This is an article I've been meaning to write for a while. The purpose of this article is to cover the methodology and purpose behind "Purpose Built Containers". This is a concept you've likely seen expressed elsewhere and in other canontations. As good example of this is the 12 Factor Application or OpenShift's S2I. To be clear, these are not new concepts when it comes to containers, but it's a methodology tied to GitLab and one that stands on the shoulders of giants.
A "Purpose-Built Container" is, if you've ever seen Rick and Morty, esentially a Meeseeks Box of the IT World. That means it's a container that exist only to serve a specific purpose and then it quickly and quietly dies or is shut down. It is a container that is not designed to be long standing or host an application. It starts, it does it's purpose, then it stops and exits.
Note: When we refer to container, we mean the compiled image that is runable. When we refer to the image, we're refering to the dockerfile definition, prior to being built.
Every CI/CD Job inside of a GitLab Pipeline observes this process. Every Job spins up, pulls & starts a docker image, and then conducts a build job. Finally the container is stopped and shutdown. Every job spins up a new container from a docker image, and does the same process. No container that is created is ran twice; Even if a job is retried, a new container is spun up.
GitLab CI/CD can utilize any docker image, but not every docker image is built with this process in mind. For example, some docker images spin up an entire virtual machine, others will spin up a database alongside your application in the container. These are not purpose-built containers. They serve multiple purposes and their purposes change over time, Where-as a purpose built container serves one purpose and then dies.
Anatomy of a Purpose-Built Container
A Purpose-Built Container is comprised of the following components:
They're Small: A purpose-built container should be comprised of only the minimum number of components needed to run. This may include a NodeJS Runtine for example. However, you'd want to avoid including any application specific dependencies. You only want to include the NodeJS Runtime. After the container is spun up and running, then you inject your dependancies into it. There are exceptions to this rule, For example internal certificates may be included into the image. The rule is, if the image doesn't need it to run, it shouldn't be included.
They're Multiuse: "Purpose-built" applies to how a container runs, and not how it's built. You can build a container for multiple purposes and uses aslong as it doesn't violate rule #1. You want your purpose-built containers to be built with multiple consumers and usages in mind. Not only should this reduce the specific configurations you include in it, it should keep the image small in size. Therefore following Rule #1 and giving it speed. I.e. Maven and NodeJS should be separate containers, but each can include global requirements like internal certificates.
Their entrypoint is empty: A "Purpose-Built" container is a zombie, it has no purpose other than what is given to it. Because of this, it should contain a dummy entrypoint or empty entrypoint. A perfect example of this is an entrypoint with a shell-script that echos the instructions on how to use the container and not run it. "Purpose-Built" containers are not designed to be long standing or ran on a customer facing/production environment.

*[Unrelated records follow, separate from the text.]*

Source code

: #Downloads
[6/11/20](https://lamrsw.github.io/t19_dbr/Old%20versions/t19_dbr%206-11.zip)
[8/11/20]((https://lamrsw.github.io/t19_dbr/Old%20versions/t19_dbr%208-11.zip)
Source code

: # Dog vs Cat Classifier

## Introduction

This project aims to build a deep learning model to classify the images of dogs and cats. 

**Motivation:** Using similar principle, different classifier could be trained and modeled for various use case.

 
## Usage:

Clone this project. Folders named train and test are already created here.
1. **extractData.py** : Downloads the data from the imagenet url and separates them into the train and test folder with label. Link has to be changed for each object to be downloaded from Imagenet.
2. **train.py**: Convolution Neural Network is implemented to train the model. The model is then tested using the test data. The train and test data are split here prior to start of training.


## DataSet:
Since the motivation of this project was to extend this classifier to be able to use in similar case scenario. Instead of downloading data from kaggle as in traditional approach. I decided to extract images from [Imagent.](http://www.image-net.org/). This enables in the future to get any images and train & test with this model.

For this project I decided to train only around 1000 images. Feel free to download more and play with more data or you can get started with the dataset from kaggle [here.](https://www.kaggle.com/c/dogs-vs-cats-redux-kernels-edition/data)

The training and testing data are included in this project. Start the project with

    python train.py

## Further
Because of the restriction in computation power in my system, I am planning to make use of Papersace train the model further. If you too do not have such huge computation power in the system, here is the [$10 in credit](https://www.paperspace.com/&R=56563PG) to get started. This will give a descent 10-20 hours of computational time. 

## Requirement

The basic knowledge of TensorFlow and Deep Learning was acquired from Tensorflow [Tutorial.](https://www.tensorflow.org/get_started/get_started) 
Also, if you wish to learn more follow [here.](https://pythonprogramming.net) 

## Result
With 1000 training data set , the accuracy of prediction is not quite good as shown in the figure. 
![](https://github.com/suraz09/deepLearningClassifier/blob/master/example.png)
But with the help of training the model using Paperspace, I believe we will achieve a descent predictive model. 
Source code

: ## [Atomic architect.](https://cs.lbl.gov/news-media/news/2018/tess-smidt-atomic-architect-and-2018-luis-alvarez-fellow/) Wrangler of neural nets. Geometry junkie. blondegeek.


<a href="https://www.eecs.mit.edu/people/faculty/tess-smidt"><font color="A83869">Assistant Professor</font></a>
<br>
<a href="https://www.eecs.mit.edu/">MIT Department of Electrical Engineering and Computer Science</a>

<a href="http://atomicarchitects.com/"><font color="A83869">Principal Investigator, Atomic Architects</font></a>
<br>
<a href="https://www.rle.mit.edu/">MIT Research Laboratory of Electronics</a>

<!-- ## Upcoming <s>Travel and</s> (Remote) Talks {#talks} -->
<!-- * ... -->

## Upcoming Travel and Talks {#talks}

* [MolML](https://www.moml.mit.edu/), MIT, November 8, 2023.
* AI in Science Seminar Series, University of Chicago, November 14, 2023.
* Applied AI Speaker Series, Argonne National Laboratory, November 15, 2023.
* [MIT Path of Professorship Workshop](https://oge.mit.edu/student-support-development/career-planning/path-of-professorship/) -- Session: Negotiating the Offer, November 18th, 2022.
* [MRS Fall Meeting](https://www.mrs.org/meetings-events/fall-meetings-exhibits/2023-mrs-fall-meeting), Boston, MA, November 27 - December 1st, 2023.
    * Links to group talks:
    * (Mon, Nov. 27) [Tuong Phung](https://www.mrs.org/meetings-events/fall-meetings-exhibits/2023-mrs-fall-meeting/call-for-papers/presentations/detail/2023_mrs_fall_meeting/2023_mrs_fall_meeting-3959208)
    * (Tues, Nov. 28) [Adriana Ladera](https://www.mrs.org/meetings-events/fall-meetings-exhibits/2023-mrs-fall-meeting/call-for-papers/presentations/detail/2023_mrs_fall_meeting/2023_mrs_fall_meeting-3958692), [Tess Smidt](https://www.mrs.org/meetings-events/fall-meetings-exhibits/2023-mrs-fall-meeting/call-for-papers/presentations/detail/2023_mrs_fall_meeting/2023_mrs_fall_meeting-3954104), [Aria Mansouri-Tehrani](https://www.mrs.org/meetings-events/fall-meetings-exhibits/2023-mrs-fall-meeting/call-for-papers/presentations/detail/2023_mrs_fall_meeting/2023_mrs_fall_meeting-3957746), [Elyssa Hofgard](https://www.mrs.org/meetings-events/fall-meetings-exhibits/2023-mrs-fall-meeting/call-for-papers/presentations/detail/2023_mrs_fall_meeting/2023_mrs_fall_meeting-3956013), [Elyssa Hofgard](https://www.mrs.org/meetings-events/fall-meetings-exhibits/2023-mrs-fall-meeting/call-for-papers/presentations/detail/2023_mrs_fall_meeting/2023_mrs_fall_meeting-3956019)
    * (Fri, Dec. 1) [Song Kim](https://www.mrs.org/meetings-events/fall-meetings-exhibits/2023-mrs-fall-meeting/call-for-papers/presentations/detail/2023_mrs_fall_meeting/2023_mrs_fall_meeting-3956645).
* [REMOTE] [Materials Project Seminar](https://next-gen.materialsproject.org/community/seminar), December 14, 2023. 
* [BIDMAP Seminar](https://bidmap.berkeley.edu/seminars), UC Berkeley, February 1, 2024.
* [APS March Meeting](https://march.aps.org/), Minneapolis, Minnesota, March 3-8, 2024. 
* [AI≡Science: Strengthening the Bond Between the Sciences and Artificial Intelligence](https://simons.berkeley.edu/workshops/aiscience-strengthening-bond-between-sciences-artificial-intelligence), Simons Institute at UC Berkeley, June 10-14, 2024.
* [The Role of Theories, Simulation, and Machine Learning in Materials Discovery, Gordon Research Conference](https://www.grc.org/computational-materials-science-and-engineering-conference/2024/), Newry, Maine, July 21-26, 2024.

Avoid needless layers: Every command inside of a Dockerfile produces a new "layer" inside of the Docker Image, which makes the Image larger and also can make it more difficult to pull down. Both of these things result in a slower image to pull down, start, run, and destroy. You should reduce those as much as possible, opting for
RUN command && commandas opposed to
RUN command \n RUN command- The first will produce one layer, the second two layers.
Run with least-amount of privilege:" Most purpose-built containers will not need any form of elevated permissions. They need the bare minimum of user permissions to function. With these you should have them run with
USER 1001so that they run with a random user. On OpenShift this is a requirement, on Docker/Kubernetes this is a great practice. On OpenShift, all random user's run under the ROOT user group, but without ROOT permissions. So just set any files or folders to being owned by the root group and they'll be usable by this root user.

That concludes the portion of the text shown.